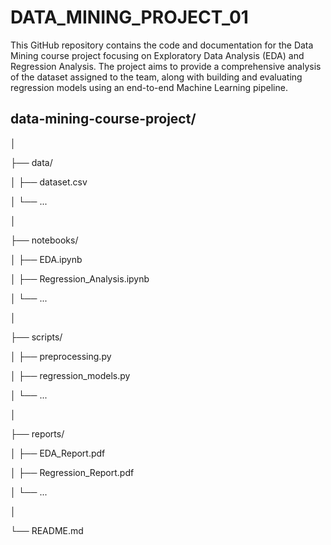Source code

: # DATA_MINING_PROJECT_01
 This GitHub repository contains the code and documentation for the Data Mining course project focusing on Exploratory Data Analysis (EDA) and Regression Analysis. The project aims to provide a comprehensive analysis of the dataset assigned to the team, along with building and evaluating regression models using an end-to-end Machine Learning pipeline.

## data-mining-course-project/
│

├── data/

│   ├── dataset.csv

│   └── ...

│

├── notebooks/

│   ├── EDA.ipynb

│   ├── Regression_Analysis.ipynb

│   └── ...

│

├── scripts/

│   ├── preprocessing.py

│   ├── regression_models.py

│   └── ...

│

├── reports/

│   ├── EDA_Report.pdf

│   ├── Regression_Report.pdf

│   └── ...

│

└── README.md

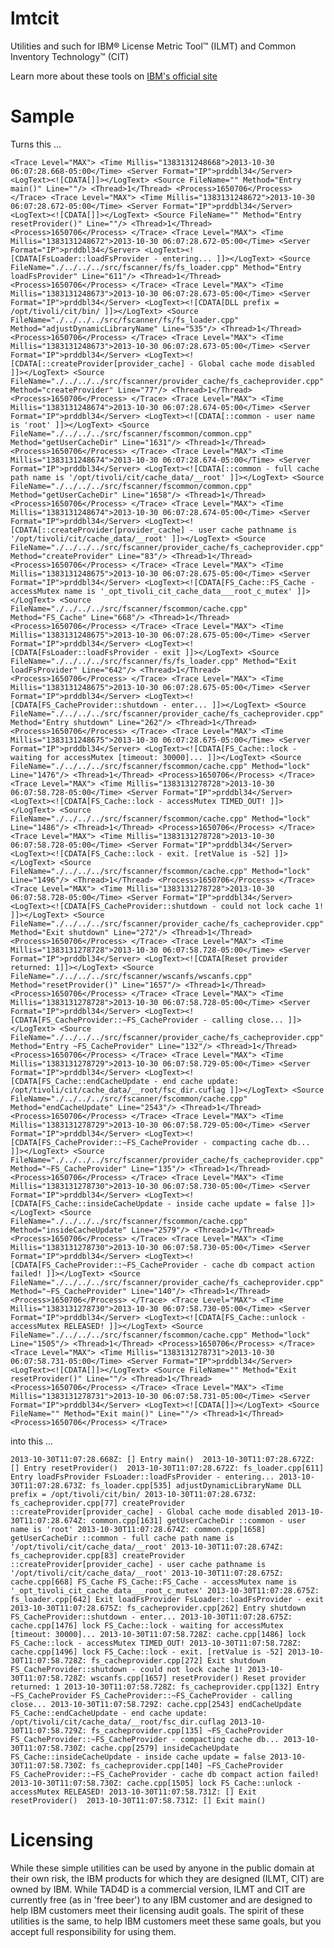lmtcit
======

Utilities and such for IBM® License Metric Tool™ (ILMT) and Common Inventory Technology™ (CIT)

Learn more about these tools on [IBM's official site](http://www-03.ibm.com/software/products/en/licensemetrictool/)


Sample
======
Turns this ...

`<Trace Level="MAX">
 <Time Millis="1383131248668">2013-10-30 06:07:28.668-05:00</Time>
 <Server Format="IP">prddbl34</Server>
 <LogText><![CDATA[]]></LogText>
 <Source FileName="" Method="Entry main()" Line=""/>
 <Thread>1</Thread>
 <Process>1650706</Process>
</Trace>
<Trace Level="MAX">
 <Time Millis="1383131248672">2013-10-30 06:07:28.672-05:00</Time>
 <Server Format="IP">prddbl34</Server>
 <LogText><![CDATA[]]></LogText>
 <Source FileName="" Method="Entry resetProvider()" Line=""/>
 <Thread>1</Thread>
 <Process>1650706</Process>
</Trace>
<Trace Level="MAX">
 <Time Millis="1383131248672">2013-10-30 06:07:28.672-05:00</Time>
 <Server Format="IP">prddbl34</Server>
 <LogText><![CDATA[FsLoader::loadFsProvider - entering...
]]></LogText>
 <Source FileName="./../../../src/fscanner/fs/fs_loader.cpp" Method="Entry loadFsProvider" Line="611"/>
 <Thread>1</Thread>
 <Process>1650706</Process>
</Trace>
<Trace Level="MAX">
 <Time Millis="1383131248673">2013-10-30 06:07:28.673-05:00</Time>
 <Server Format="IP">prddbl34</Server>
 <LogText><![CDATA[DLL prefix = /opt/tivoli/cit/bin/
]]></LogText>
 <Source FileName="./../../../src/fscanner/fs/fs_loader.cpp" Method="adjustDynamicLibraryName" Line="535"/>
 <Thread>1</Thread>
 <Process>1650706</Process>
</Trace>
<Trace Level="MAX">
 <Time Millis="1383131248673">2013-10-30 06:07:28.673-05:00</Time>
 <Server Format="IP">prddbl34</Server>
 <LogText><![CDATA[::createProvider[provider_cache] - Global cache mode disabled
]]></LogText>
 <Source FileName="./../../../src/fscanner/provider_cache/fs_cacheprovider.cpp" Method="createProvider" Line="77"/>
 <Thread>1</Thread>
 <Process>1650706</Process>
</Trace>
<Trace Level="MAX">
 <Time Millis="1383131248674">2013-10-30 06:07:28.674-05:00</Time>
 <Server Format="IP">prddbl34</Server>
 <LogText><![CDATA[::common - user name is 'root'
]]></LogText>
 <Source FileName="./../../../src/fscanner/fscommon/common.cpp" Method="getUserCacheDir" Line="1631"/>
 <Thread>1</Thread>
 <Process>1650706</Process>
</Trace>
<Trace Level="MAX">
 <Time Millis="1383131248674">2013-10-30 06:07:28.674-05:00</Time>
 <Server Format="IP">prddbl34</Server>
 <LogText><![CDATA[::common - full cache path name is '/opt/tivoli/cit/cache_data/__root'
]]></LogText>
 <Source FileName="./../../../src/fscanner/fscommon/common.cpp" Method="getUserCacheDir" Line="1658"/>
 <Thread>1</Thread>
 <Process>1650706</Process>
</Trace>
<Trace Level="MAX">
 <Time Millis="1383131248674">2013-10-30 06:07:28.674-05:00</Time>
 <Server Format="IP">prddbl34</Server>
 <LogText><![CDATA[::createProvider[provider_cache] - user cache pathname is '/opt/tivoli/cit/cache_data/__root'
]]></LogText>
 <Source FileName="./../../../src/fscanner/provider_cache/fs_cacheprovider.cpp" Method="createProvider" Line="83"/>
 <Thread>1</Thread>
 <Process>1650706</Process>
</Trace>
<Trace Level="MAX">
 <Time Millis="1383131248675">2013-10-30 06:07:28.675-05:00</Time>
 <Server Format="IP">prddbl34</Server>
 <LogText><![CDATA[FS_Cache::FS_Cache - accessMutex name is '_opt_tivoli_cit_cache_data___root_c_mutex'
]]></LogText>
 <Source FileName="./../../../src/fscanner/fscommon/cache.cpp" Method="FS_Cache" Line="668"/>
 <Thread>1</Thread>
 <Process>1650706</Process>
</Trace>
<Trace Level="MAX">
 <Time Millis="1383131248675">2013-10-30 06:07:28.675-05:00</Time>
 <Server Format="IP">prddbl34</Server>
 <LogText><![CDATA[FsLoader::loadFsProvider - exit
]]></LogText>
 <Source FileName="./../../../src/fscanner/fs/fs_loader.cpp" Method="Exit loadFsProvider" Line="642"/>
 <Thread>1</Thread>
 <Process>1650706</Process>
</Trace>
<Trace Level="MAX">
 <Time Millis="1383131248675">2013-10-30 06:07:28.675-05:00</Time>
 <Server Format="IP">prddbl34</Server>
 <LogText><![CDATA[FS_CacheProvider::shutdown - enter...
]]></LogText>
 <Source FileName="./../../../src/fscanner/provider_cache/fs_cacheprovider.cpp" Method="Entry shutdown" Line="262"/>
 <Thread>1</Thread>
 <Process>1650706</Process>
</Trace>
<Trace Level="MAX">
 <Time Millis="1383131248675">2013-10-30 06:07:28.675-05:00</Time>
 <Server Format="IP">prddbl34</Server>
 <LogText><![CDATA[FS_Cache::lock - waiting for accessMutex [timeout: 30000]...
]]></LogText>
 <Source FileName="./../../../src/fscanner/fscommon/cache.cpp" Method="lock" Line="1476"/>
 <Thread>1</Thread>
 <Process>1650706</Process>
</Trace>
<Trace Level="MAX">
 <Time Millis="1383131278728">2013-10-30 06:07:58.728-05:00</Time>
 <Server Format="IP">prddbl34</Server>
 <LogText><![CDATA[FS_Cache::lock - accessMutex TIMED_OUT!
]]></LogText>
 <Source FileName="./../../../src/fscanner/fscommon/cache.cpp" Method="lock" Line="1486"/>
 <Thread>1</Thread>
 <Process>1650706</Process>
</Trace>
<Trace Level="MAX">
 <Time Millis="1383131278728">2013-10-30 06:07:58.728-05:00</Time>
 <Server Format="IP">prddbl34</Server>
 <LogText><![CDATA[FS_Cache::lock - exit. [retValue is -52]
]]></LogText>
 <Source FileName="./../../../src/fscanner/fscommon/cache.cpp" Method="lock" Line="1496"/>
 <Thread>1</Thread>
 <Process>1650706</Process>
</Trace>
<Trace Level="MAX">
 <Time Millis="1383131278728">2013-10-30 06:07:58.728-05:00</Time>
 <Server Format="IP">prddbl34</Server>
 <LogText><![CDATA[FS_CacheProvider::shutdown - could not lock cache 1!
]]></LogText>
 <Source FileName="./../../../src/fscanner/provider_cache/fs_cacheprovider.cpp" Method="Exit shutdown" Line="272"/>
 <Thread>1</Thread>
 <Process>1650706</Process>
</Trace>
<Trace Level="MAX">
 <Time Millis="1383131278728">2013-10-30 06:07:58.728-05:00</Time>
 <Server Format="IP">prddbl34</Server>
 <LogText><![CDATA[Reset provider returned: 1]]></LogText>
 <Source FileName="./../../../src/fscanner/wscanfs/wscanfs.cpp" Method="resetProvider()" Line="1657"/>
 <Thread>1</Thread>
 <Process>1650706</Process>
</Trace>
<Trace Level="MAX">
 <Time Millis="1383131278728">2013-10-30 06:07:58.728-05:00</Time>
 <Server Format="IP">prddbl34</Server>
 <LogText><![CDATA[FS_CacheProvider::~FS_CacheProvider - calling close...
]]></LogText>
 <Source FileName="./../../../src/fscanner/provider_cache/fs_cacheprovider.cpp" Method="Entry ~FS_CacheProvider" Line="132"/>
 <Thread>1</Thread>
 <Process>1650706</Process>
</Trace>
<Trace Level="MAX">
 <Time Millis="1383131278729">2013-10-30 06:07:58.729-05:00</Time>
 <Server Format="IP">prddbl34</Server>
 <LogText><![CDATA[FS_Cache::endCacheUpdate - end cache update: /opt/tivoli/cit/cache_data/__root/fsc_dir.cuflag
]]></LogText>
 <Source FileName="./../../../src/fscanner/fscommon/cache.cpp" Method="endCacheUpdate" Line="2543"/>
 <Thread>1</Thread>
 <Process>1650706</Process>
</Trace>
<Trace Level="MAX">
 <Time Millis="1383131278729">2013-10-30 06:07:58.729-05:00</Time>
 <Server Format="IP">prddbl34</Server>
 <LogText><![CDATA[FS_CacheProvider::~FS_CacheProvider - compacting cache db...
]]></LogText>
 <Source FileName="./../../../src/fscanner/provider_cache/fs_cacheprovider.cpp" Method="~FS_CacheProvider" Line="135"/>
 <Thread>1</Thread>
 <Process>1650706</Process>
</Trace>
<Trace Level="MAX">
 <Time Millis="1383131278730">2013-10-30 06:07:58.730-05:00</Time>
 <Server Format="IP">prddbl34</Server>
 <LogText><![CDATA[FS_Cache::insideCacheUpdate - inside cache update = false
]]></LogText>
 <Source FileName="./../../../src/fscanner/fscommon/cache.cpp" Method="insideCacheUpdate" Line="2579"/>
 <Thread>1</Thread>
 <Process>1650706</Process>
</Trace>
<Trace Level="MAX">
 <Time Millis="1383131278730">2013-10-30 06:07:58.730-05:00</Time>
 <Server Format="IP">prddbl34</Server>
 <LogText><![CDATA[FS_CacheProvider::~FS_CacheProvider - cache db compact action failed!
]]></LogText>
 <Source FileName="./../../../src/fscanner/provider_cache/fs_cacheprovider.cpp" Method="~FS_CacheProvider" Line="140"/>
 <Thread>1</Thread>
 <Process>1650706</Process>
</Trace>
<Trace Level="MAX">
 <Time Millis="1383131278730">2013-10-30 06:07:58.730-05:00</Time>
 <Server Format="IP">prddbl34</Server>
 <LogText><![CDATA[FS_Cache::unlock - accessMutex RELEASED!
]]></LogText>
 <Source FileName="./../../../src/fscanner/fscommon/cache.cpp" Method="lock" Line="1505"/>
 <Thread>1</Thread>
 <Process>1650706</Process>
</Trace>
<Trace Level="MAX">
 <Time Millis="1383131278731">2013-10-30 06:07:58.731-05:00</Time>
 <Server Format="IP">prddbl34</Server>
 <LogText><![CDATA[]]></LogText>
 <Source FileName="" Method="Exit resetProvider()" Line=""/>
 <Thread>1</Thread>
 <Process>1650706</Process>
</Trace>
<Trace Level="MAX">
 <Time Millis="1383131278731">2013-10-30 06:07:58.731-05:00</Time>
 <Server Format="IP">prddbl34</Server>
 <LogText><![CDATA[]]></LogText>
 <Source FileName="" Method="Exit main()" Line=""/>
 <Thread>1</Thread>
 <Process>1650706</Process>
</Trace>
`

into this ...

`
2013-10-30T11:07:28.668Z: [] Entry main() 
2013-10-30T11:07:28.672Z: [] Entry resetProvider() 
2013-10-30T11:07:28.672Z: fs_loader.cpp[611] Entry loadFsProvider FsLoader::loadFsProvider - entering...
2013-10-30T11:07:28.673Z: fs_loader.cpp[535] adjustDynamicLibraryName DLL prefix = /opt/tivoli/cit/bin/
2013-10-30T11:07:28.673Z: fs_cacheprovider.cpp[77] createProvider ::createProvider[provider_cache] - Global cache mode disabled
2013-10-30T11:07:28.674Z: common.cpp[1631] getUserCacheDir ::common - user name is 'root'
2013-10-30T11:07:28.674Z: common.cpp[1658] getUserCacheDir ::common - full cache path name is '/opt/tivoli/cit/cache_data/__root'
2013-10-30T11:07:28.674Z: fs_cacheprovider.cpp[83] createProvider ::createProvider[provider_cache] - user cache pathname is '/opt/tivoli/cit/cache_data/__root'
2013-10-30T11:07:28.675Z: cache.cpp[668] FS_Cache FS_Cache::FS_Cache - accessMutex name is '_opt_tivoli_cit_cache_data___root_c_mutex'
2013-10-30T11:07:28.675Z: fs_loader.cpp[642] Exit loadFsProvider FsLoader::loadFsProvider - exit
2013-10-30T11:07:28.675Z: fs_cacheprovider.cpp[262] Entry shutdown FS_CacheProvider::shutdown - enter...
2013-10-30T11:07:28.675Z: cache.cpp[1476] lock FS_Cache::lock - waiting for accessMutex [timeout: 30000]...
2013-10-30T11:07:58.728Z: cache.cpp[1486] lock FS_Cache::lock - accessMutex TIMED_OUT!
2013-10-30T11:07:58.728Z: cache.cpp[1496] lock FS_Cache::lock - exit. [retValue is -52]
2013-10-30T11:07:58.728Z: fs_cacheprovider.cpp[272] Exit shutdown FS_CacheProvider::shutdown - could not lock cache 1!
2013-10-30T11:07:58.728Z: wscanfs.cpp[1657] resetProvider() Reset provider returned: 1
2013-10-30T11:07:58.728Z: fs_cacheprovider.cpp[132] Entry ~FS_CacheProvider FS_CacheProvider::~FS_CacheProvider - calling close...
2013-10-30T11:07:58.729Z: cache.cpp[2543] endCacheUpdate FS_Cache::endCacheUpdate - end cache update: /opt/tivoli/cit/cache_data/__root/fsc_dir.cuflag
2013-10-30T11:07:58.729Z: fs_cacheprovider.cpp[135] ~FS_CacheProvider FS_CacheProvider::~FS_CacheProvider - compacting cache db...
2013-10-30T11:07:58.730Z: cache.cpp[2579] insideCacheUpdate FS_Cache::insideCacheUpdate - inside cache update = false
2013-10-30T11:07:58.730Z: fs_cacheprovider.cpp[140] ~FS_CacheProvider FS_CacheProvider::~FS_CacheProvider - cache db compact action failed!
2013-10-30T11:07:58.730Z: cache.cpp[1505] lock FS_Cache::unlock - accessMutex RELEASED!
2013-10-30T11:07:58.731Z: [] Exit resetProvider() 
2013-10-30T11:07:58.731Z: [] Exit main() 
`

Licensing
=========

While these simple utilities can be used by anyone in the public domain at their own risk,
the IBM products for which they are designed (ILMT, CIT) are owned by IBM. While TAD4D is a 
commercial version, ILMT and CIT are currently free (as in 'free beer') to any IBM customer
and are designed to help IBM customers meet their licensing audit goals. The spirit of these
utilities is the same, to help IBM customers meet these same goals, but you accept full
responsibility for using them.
------------------------------------
_Work to complete:_ Beginning at the line that contains "2013-10-30T11:07:58.728Z: cache.cpp[1496] lock", give again every line down to the end of the material, exactly as written, and stop there.

_Written response:_
2013-10-30T11:07:58.728Z: cache.cpp[1496] lock FS_Cache::lock - exit. [retValue is -52]
2013-10-30T11:07:58.728Z: fs_cacheprovider.cpp[272] Exit shutdown FS_CacheProvider::shutdown - could not lock cache 1!
2013-10-30T11:07:58.728Z: wscanfs.cpp[1657] resetProvider() Reset provider returned: 1
2013-10-30T11:07:58.728Z: fs_cacheprovider.cpp[132] Entry ~FS_CacheProvider FS_CacheProvider::~FS_CacheProvider - calling close...
2013-10-30T11:07:58.729Z: cache.cpp[2543] endCacheUpdate FS_Cache::endCacheUpdate - end cache update: /opt/tivoli/cit/cache_data/__root/fsc_dir.cuflag
2013-10-30T11:07:58.729Z: fs_cacheprovider.cpp[135] ~FS_CacheProvider FS_CacheProvider::~FS_CacheProvider - compacting cache db...
2013-10-30T11:07:58.730Z: cache.cpp[2579] insideCacheUpdate FS_Cache::insideCacheUpdate - inside cache update = false
2013-10-30T11:07:58.730Z: fs_cacheprovider.cpp[140] ~FS_CacheProvider FS_CacheProvider::~FS_CacheProvider - cache db compact action failed!
2013-10-30T11:07:58.730Z: cache.cpp[1505] lock FS_Cache::unlock - accessMutex RELEASED!
2013-10-30T11:07:58.731Z: [] Exit resetProvider() 
2013-10-30T11:07:58.731Z: [] Exit main() 
`

Licensing
=========

While these simple utilities can be used by anyone in the public domain at their own risk,
the IBM products for which they are designed (ILMT, CIT) are owned by IBM. While TAD4D is a 
commercial version, ILMT and CIT are currently free (as in 'free beer') to any IBM customer
and are designed to help IBM customers meet their licensing audit goals. The spirit of these
utilities is the same, to help IBM customers meet these same goals, but you accept full
responsibility for using them.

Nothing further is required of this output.